> _YOUR OBJECTIVE_
Search the records for the string "github", then copy each line that has it.
START EXERCISE DATA
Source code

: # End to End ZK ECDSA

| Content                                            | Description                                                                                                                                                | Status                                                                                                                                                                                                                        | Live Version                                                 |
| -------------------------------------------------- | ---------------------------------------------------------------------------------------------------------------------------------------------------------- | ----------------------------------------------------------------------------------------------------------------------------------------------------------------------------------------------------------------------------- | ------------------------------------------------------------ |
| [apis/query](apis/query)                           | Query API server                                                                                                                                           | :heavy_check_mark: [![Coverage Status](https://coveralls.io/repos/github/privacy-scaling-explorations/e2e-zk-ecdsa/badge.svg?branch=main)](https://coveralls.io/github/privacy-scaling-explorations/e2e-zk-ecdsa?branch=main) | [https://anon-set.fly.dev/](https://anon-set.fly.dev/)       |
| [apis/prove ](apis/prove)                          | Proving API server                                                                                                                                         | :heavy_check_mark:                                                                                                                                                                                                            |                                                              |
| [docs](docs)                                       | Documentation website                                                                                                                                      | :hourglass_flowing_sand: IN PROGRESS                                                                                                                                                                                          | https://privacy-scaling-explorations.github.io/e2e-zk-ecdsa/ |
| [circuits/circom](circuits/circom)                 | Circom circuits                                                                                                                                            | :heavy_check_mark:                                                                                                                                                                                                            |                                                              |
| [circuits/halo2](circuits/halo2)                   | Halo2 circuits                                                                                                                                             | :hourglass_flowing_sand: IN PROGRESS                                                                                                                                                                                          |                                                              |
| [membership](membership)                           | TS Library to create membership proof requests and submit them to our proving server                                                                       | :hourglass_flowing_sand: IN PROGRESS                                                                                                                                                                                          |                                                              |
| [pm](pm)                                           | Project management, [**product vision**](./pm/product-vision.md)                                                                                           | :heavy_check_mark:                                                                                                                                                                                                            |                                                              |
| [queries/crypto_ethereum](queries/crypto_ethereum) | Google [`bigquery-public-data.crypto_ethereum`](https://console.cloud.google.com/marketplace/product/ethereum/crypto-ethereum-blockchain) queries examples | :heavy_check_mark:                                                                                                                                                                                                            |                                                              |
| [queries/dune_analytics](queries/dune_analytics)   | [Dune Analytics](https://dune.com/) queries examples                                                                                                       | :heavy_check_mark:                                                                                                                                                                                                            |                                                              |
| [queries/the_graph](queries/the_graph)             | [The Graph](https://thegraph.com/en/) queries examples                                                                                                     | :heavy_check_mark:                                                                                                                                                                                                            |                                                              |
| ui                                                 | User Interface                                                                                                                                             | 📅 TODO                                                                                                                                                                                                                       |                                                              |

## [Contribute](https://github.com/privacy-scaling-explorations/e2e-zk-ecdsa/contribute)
END EXERCISE DATA
START EXERCISE DATA
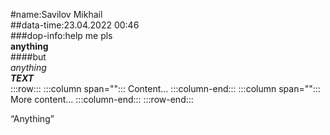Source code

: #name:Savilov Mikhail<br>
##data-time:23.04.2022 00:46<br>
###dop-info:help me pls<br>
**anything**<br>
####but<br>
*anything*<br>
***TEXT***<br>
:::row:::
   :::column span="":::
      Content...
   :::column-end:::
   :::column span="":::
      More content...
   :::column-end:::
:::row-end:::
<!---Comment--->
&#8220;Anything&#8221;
END EXERCISE DATA
> _RESPONSE TO THE TASK_
| [apis/query](apis/query)                           | Query API server                                                                                                                                           | :heavy_check_mark: [![Coverage Status](https://coveralls.io/repos/github/privacy-scaling-explorations/e2e-zk-ecdsa/badge.svg?branch=main)](https://coveralls.io/github/privacy-scaling-explorations/e2e-zk-ecdsa?branch=main) | [https://anon-set.fly.dev/](https://anon-set.fly.dev/)       |
| [docs](docs)                                       | Documentation website                                                                                                                                      | :hourglass_flowing_sand: IN PROGRESS                                                                                                                                                                                          | https://privacy-scaling-explorations.github.io/e2e-zk-ecdsa/ |
## [Contribute](https://github.com/privacy-scaling-explorations/e2e-zk-ecdsa/contribute)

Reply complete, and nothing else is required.